“I’ll see you again soon,” he promises, a little too loudly.
He stole that kiss, and I don’t even have to ask why. My attention is glued to the other king, the annoyed and disappointed one a few feet away from us, as I undo the bracelet about my wrist.
“Get me out of here,” I mumble, my jaw stiff and set.
Galen and Sylvie hold out their hands to me, and I take them. After one backward glance over my shoulder to Riven, who’s not even looking my way, we’re gone.
Solona talks me into spending the afternoon with her in the library. For one, it’s an excellent distraction from…well, everything. More importantly, though, if Ambrose and the others can’t find May, we need to have something of value ready to trade for her on the seventh day, a deadline that grows closer with every passing minute.
“What are we looking for exactly?” I pull another heavy tome off the shelf.
“Something of value. Beyond jewels or food or weaponry. Humans can restore their magic, even just a little bit. They’ll expect something equally effective.”
My stomach bottoms out.
So pretty much a miracle. Or the holy grail. Or something equally impossible to find in a handful of days.
I drop the large book, three times the size of ones in my local bookstore back home, on the table with a huff. It thumps open to a random page, sending the scent of old paper wafting into the air. Just like all the others. The books aren’t written in English or any language I’ve ever seen.
Some have been spelled to allow humans to read them but only a few. The magic terrified me the first time. My mind processed the shapes into words, making sense of what I could not and should not understand. It happened so suddenly and unexpectedly that I’d dropped the book onto my boot, earning a bruise in the process.
Whatever spell they crafted is imperfect, causing a slight headache to throb behind my eyes after a few pages. Better than nothing though.
I frown at the tome. This one, sadly, hasn’t been spelled. Lazy librarian. Guess they didn’t see the point when there weren’t many humans around to read them anyway.
“I’ve got another one,” I say. “Same color and symbols on the binding that you told me to look for.”
Books of spells, she’d said. No wonder it’s not human-friendly.
Solona looks up from the book laid open in front of her and purses her lips. “Add it to the pile. I’ll get to it eventually.”
Alone in my room—well, Riven’s room—later that night, the weight of the situation threatens to crush me. I hug my knees to my chest, pulling the covers over my head as tears leak down my face.
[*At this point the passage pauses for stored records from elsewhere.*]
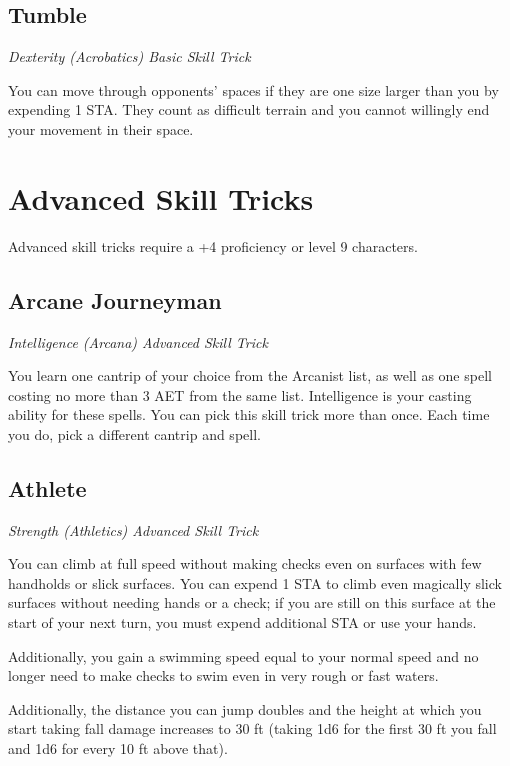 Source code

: \subsection{Tumble}\label{st:tumble}

\textit{Dexterity (Acrobatics) Basic Skill Trick}

You can move through opponents' spaces if they are one size larger than you by expending 1 STA. They count as difficult terrain and you cannot willingly end your movement in their space.

\section{Advanced Skill Tricks}
\label{sec:skill-tricks-advanced}

Advanced skill tricks require a +4 proficiency or level 9 characters.

\subsection{Arcane Journeyman}

\textit{Intelligence (Arcana) Advanced Skill Trick}

You learn one cantrip of your choice from the Arcanist list, as well as one spell costing no more than 3 AET from the same list. Intelligence is your casting ability for these spells. You can pick this skill trick more than once. Each time you do, pick a different cantrip and spell.

\subsection{Athlete}

\textit{Strength (Athletics) Advanced Skill Trick}

You can climb at full speed without making checks even on surfaces with few handholds or slick surfaces. You can expend 1 STA to climb even magically slick surfaces without needing hands or a check; if you are still on this surface at the start of your next turn, you must expend additional STA or use your hands.

Additionally, you gain a swimming speed equal to your normal speed and no longer need to make checks to swim even in very rough or fast waters.

Additionally, the distance you can jump doubles and the height at which you start taking fall damage increases to 30 ft (taking 1d6 for the first 30 ft you fall and 1d6 for every 10 ft above that).

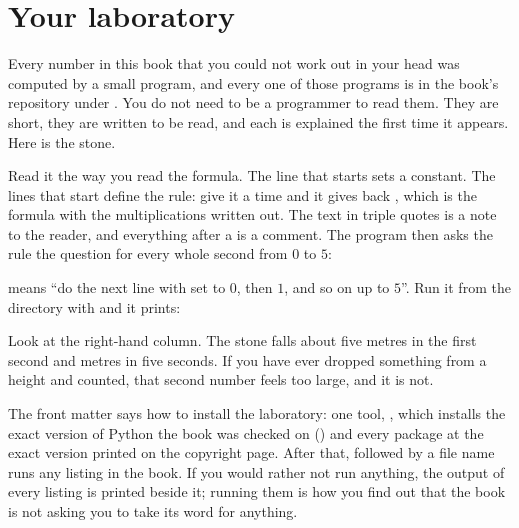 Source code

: \section{Your laboratory}
\label{sec:ch01-lab}

\noindent
Every number in this book that you could not work out in your head was
computed by a small program, and every one of those programs is in the
book's repository under . You do not need to be a programmer to
read them. They are short, they are written to be read, and each is
explained the first time it appears. Here is the stone.


\noindent
Read it the way you read the formula. The line that starts  sets a
constant. The lines that start  define the rule: give it a
time  and it gives back , which is the formula
with the multiplications written out. The text in triple quotes is a note to
the reader, and everything after a \code{\#} is a comment. The program then
asks the rule the question for every whole second from $0$ to $5$:


\noindent
{} means \enquote{do the next line with  set to
$0$, then $1$, and so on up to $5$}. Run it from the  directory
with  and it prints:


\noindent
Look at the right-hand column. The stone falls about five metres in the
first second and  metres in five seconds. If you have
ever dropped something from a height and counted, that second number feels
too large, and it is not.

\begin{note}
The front matter says how to install the laboratory: one tool, ,
which installs the exact version of Python the book was checked on
(\pypatch) and every package at the exact version printed on the copyright
page. After that,  followed by a file name runs any
listing in the book. If you would rather not run anything, the output of
every listing is printed beside it; running them is how you find out that
the book is not asking you to take its word for anything.
\end{note}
No news from Ambrose means no May.
No success in the library means nothing to trade for her once the clock runs out.
And Riven’s still working on the wards, leaving me alone in the still, silence of his—our—room.
I miss him, much more than I expected to. Yes, we’d kissed a few times, shared a bed…
My thoughts halt completely as scenes from the other space we’ve shared flash through my head. I enjoyed it, my bath with him. I wanted him, and a part of me, which I try so hard to ignore, wants him now.
You’re lusting over an old man who isn’t even human.
The logical half of me knows that. The passionate side doesn’t care.
My fingers trace my lips, wiping away the tears resting there while I remember the feel of his skin on mine. Somehow, despite the horrors of the past few days, things aren’t so bad when he’s with me. The impossible challenges ahead seem doable. Not to mention he knows me in a way no one else does. He understands my pain. I don’t have to hide it from him.
And I need that, someone who truly knows me and still wants me anyway. I’ve needed it so much longer than I ever realized.
Come back to me. Soon.
Sylvie arrives over breakfast and offers to continue my training with Galen. First though, we decide to try out the new running pants and shoes Karin scrounged up for me somewhere in Arbrean.
Fresh air in my lungs, that sweet ache in my legs, adrenaline pumping through my veins… Wow, I’ve missed it.
During the days after the accident, after I’d stayed with my family as long as I could stand without breaking down in full-body sobs, I’d lace up my running shoes and set out on the trails. Cold as hell, windy, a light drizzle? Didn’t matter. The rhythmic motion and pushing myself to the limit let everything slip far, far away. It was the only escape I had during the day when I couldn’t drift off into a peaceful slumber with the hopes of seeing Riven, if only for a minute or two.